Cultivated varieties, those in the survey, are bred to meet desirable characteristics that can include:
- Better growth habit
- Disease resistance
- Better yield
- Bloom size
Coleus Stained Glassworks Pineapple
Is coleus deer resistant?
Sadly, no. But deer repellents do work. Mark & I like the ones that contain egg solids.
Cuphea Sugar Bells
Is cuphea a perennial?
No, not here. Cuphea is a native of Mexico and Central America where it can enjoy warm temperatures year-round.
Lantana Luscious Royale Lemon Tart
What’s the difference between Lantana Luscious and Bandana? The main difference is the light lemon scent of Lantana Luscious Lemon Tart. Both lantanas are sterile, meaning the plants won’t set seed, so you’ll enjoy the beautiful blooms longer. I think that Bandana will mature at a taller height and spread, according to the dimensions given by suppliers.
If you’ve overwintered lantana in your house, by all means, plant it outside after the danger of frost.
Nemesia Aromance Mulberry
Will Adams carry these this year? Look for nemesia at Adams Fairacre Farms on April 7th when we’ll be featuring this new Proven Winner in that week’s flyer.
Is it a perennial? No. This native of South Africa won’t over winter here.
Petchoa Supercal Royal Red
How is the flower staying power, does it need deadheading? I have grown petchoas in containers and didn’t see the need for deadheading. Since I haven’t tried Royal Red, I checked with expert Mike Mitchell whose company is responsible for petchoa breeding. He said, “They don’t fade nor require deadheading. They spring back as fast as calibrachoa after a rain storm.”
A note about petunias, petchoas and million bells – If the plants become “straggly,” treat them to a “salon day.” Cut back – don’t be hesitant, as pruning encourages new growth. Your plant’s “conditioner” will be fertilizer, or plant food. Worth the short wait for a lush and gorgeous plant.
Sedum Little Missy
Will this work in our area’s hardiness zone? Most areas in Dutchess County are zones 5b to 6a. Tender perennials may thrive in a protected area in your yard. You can protect plants that are not hardy to your zone by mulching in November and removing the mulch when the forsythias bloom. Little Missy, with its variegated leaves, will add texture and interest to a container where it will trail over the side of the pot.
Tradescantia Zebra Rainbow
Is it time to retire its common name? I agree not to use the common name, but I was curious as to its origin, so looked it up; you can, too. Someone suggested “wandering dude,” and that’s a fun nickname. But I have a feeling the industry will prefer to just use the botanical name.
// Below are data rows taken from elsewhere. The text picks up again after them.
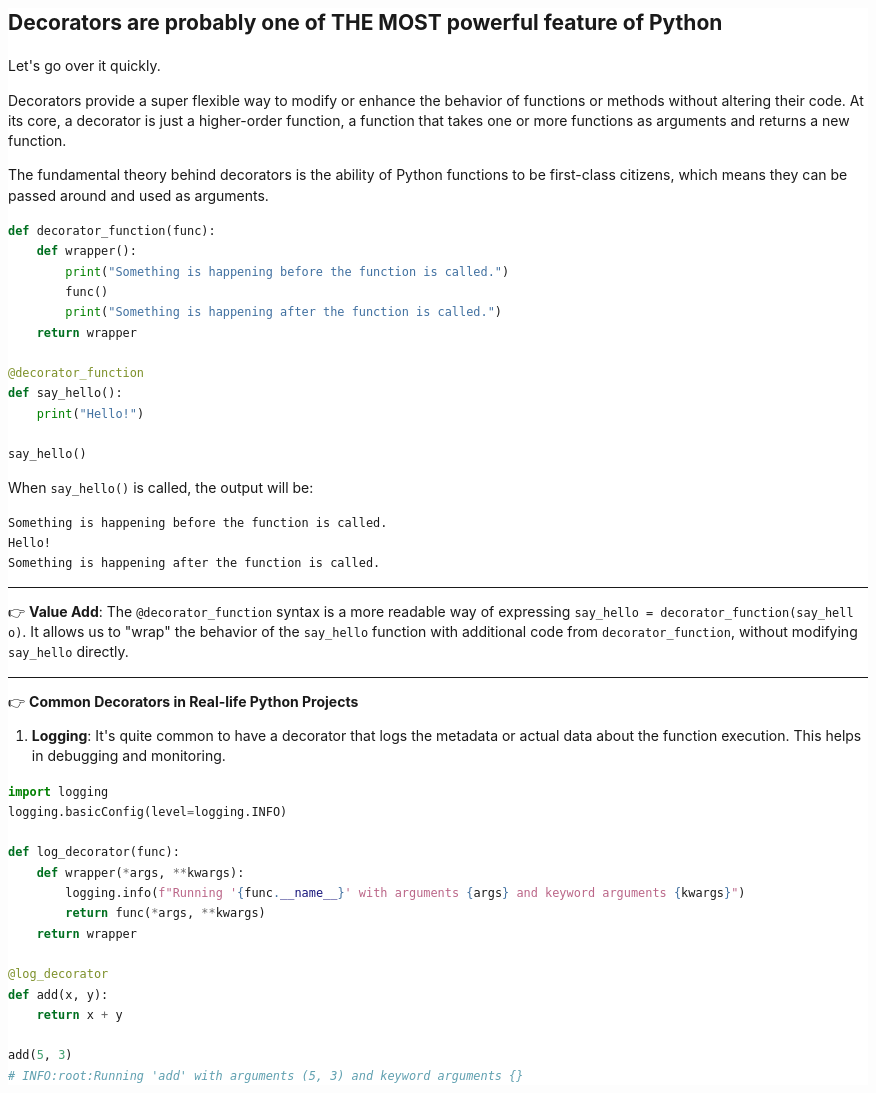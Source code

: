## Decorators are probably one of THE MOST powerful feature of Python

Let's go over it quickly.

Decorators provide a super flexible way to modify or enhance the behavior of functions or methods without altering their code. At its core, a decorator is just a higher-order function, a function that takes one or more functions as arguments and returns a new function.

The fundamental theory behind decorators is the ability of Python functions to be first-class citizens, which means they can be passed around and used as arguments.

```python
def decorator_function(func):
    def wrapper():
        print("Something is happening before the function is called.")
        func()
        print("Something is happening after the function is called.")
    return wrapper

@decorator_function
def say_hello():
    print("Hello!")

say_hello()
```

When `say_hello()` is called, the output will be:

```
Something is happening before the function is called.
Hello!
Something is happening after the function is called.
```

---------------

👉 **Value Add**: The `@decorator_function` syntax is a more readable way of expressing `say_hello = decorator_function(say_hello)`. It allows us to "wrap" the behavior of the `say_hello` function with additional code from `decorator_function`, without modifying `say_hello` directly.

---------------------

👉 **Common Decorators in Real-life Python Projects**

1. **Logging**:
   It's quite common to have a decorator that logs the metadata or actual data about the function execution. This helps in debugging and monitoring.

```python
import logging
logging.basicConfig(level=logging.INFO)

def log_decorator(func):
    def wrapper(*args, **kwargs):
        logging.info(f"Running '{func.__name__}' with arguments {args} and keyword arguments {kwargs}")
        return func(*args, **kwargs)
    return wrapper

@log_decorator
def add(x, y):
    return x + y

add(5, 3)
# INFO:root:Running 'add' with arguments (5, 3) and keyword arguments {}
```
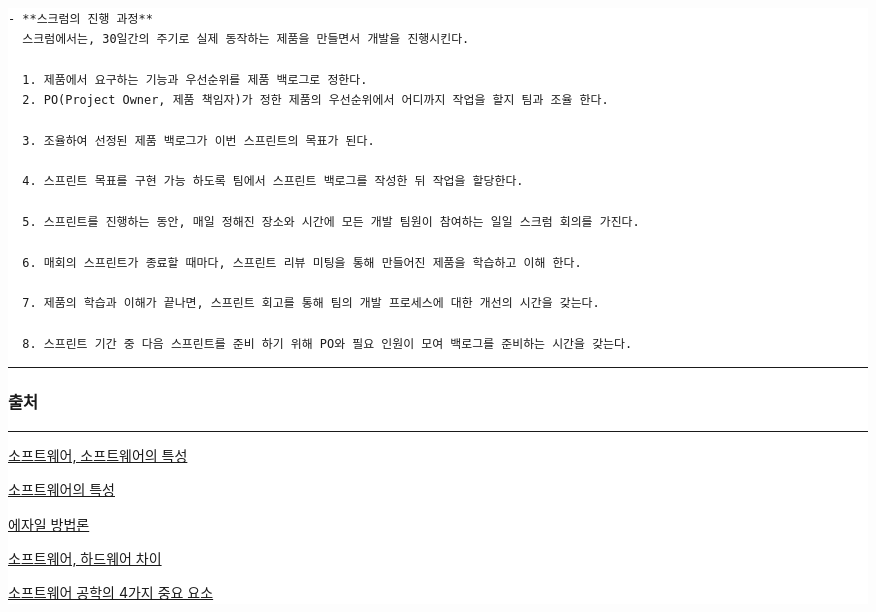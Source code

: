     - **스크럼의 진행 과정**
      스크럼에서는, 30일간의 주기로 실제 동작하는 제품을 만들면서 개발을 진행시킨다.

      1. 제품에서 요구하는 기능과 우선순위를 제품 백로그로 정한다.
      2. PO(Project Owner, 제품 책임자)가 정한 제품의 우선순위에서 어디까지 작업을 할지 팀과 조율 한다.

      3. 조율하여 선정된 제품 백로그가 이번 스프린트의 목표가 된다.

      4. 스프린트 목표를 구현 가능 하도록 팀에서 스프린트 백로그를 작성한 뒤 작업을 할당한다.

      5. 스프린트를 진행하는 동안, 매일 정해진 장소와 시간에 모든 개발 팀원이 참여하는 일일 스크럼 회의를 가진다.

      6. 매회의 스프린트가 종료할 때마다, 스프린트 리뷰 미팅을 통해 만들어진 제품을 학습하고 이해 한다.

      7. 제품의 학습과 이해가 끝나면, 스프린트 회고를 통해 팀의 개발 프로세스에 대한 개선의 시간을 갖는다.

      8. 스프린트 기간 중 다음 스프린트를 준비 하기 위해 PO와 필요 인원이 모여 백로그를 준비하는 시간을 갖는다.











-----

### 출처

----

[소프트웨어, 소프트웨어의 특성](https://goodgid.github.io/SoftWare-Feature/)

[소프트웨어의 특성](https://m.blog.naver.com/PostView.naver?isHttpsRedirect=true&blogId=netrance&logNo=110137931133)

[에자일 방법론](https://atoz-develop.tistory.com/entry/%EC%86%8C%ED%94%84%ED%8A%B8%EC%9B%A8%EC%96%B4-%EA%B0%9C%EB%B0%9C-%EB%B0%A9%EB%B2%95%EB%A1%A0-%EC%95%A0%EC%9E%90%EC%9D%BCAgile-%EB%B0%A9%EB%B2%95%EB%A1%A0)

[소프트웨어, 하드웨어 차이](https://m.blog.naver.com/prettyh90/221782050897)

[소프트웨어 공학의 4가지 중요 요소](https://acet.pe.kr/159)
What’s the difference between Nanouk and Zebra? I had trouble with this one so I asked experts Mike Mitchell from Syngenta Flowers and Charlie Cole from Dummen Orange. “Nanouk is almost a succulent, whereas Zebra is more like the traditional wandering dude.”, said Mike. Charlie noted, “Both have similar foliage “feel” but the leaf stripes are much different. Nanouk might be slightly thicker, almost succulent-like, as Mike stated.”
Are these invasive?
Using wire vines in containers and baskets shouldn’t be a problem because we live in an area that has freezing temperatures. Wire vine can be invasive in warm climates with zones of 8a to 10b. According to a SAFage article from June 14, 2021, the Australian National Botanic Garden warned that the vine can become invasive under the right circumstances.